I’m running the model explained in:

And it’s using the NUTS sampler for the continuous variable and CategoricalGibbsMetropolis sampler for the two discrete variables.

The only explanation I could find in the documentation is:
“sampling proceeds by first applying step1 then step2 at each iteration.” I don’t really understand how the two sampler could be used at each iteration.
and an open issue on github that raises the issue that compound step in sampling is not explained in the documentation:

From what I can see when I plot the step_size_bar, I understand it as it runs all the iteration using the first sampler and then run all the iterations again using the second sampler:

n = aCH_.eval().shape[1]
with pm.Model() as basic_model:
# Priors for unknown model parameters
b1 = pm.Uniform('b1', lower=0.3, upper=0.5, testval=0.45)
ncomp_aCH = pm.Categorical('ncomp_aCH', p=np.ones(n)/n)
ncomp_aCOH = pm.Categorical('ncomp_aCOH', p=np.ones(n)/n)

aCH=aCH_[0, ncomp_aCH]
aCOH=aCOH_[0, ncomp_aCOH]

out= b1*aCH+aCOH

# Likelihood (sampling distribution) of observations
Y_obs = pm.Normal('Y_obs', mu=out, tau=sigma, observed=Y)

trace = pm.sample(2000000, progressbar=True)



plt.plot(trace['step_size_bar'])
plt.show()



Does anyone have any other informations on how does compound step sampling works?

1 Like

Yeah that part is not explained very well in the doc, that’s why I opened the issue there…

In brief, when Compound steps are involved, it takes a list of step to generate a list of methods. So for example if you do

with pm.Model() as m:
rv1 = ...
...
step1 = pm.Metropolis([rv1, rv2])
step2 = pm.CategoricalGibbsMetropolis([rv3])
trace = pm.sample(..., step=[step1, step2]...)


The Compound step is now contain a list of methods:

And at each sample, it iterates each method, which takes a point as input, and generates a new point as output. The new point is proposed within each step via a stochastic kernel, and if the proposal was rejected by MH criteria it just outputs the original input point

Take a simple example:

n_=theano.shared(np.asarray([10, 15]))
with pm.Model() as m:
p = pm.Beta('p', 1., 1.)
ni = pm.Bernoulli('ni', .5)
k = pm.Binomial('k', p=p, n=n_[ni], observed=4)


Now specify the step:

with m:
step1 = pm.Metropolis([m.free_RVs[0]])
step2 = pm.BinaryGibbsMetropolis([ni])


And now you can pass a point to the step, and see what happens:

point = m.test_point
point
# {'ni': array(0), 'p_logodds__': array(0.)}

point, state = step1.step(point=point)
point, state
# ({'ni': array(0), 'p_logodds__': array(0.69089502)},
# [{'accept': 0.8832003265520174, 'tune': True}])

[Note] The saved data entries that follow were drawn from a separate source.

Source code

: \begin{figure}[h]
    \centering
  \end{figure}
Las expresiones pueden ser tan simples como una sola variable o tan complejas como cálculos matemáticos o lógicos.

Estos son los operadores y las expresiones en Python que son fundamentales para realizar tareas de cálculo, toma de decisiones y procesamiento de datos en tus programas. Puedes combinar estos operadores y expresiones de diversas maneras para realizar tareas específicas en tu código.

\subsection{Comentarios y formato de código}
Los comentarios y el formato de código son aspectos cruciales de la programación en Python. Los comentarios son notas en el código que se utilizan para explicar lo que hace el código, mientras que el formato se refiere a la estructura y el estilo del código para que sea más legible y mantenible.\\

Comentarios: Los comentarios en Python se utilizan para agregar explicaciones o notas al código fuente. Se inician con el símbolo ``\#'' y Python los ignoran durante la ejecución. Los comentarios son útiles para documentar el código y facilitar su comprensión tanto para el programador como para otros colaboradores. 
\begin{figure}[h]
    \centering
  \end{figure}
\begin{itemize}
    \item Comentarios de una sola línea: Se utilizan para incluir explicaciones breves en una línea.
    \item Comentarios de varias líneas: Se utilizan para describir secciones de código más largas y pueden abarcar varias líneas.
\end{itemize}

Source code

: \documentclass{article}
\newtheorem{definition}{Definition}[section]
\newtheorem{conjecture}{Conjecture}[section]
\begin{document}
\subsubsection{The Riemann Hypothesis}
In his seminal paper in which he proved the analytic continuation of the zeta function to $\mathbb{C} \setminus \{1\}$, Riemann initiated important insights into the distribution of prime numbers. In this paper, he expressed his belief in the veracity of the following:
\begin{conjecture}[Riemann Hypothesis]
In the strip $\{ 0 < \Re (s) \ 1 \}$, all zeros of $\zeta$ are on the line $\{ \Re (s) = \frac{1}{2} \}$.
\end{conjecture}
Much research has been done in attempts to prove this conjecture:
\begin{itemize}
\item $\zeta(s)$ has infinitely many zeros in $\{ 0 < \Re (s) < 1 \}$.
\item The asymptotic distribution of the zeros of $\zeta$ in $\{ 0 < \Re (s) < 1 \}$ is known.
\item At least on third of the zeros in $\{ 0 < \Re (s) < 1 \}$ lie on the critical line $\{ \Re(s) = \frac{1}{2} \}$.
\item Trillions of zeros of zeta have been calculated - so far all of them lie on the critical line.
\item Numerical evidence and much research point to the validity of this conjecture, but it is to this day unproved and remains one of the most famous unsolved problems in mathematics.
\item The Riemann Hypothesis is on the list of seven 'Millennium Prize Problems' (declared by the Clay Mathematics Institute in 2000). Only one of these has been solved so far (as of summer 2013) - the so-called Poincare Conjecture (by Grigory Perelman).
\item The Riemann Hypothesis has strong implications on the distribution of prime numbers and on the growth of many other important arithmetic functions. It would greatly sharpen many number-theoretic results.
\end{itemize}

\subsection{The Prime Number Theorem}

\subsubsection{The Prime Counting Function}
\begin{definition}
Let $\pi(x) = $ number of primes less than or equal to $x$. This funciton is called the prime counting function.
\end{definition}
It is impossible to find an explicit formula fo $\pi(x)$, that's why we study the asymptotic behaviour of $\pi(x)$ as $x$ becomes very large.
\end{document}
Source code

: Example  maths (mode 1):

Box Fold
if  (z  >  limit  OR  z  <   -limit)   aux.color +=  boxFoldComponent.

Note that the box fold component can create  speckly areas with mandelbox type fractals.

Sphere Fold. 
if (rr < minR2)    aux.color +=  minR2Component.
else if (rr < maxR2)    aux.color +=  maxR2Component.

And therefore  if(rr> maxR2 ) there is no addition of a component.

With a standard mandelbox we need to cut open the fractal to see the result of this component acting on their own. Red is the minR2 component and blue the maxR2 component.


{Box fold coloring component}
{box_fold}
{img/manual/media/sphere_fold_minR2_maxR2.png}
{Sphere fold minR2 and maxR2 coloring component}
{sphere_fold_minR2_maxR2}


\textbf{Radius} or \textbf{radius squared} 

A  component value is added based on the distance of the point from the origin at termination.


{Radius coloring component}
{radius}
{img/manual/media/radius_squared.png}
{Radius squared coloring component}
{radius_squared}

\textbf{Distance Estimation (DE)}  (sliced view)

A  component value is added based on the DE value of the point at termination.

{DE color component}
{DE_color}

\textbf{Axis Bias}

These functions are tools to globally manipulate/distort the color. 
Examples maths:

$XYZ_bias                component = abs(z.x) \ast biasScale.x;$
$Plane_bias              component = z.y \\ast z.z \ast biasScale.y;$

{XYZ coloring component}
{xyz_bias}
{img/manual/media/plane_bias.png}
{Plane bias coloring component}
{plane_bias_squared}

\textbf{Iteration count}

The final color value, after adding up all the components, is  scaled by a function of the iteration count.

as you can see, the value of ni does not change, but p_logodds__ is updated.

And similarly, you can get a sample using the step2:

# (notice that there is no generates_stats, so only output the point here.)
point = step2.step(point=point)
point
# {'ni': array(0), 'p_logodds__': array(0.69089502)}


Compound step works exactly like this by iterating all the steps within the list. In effect, it is a metropolis hastings within gibbs sampling.

1 Like

I hope this clarifies a bit - it took me sometimes to understand the details as well.
Also, it would be a welcome contribution if you extend this into a doc

I can surely try. However this is not clear to me, but that’s probably because I focused on understanding the standard Metropolis-Hasting algorithm with a random walk proposal until now and I haven’t take the time to fully understand Gibbs sampling.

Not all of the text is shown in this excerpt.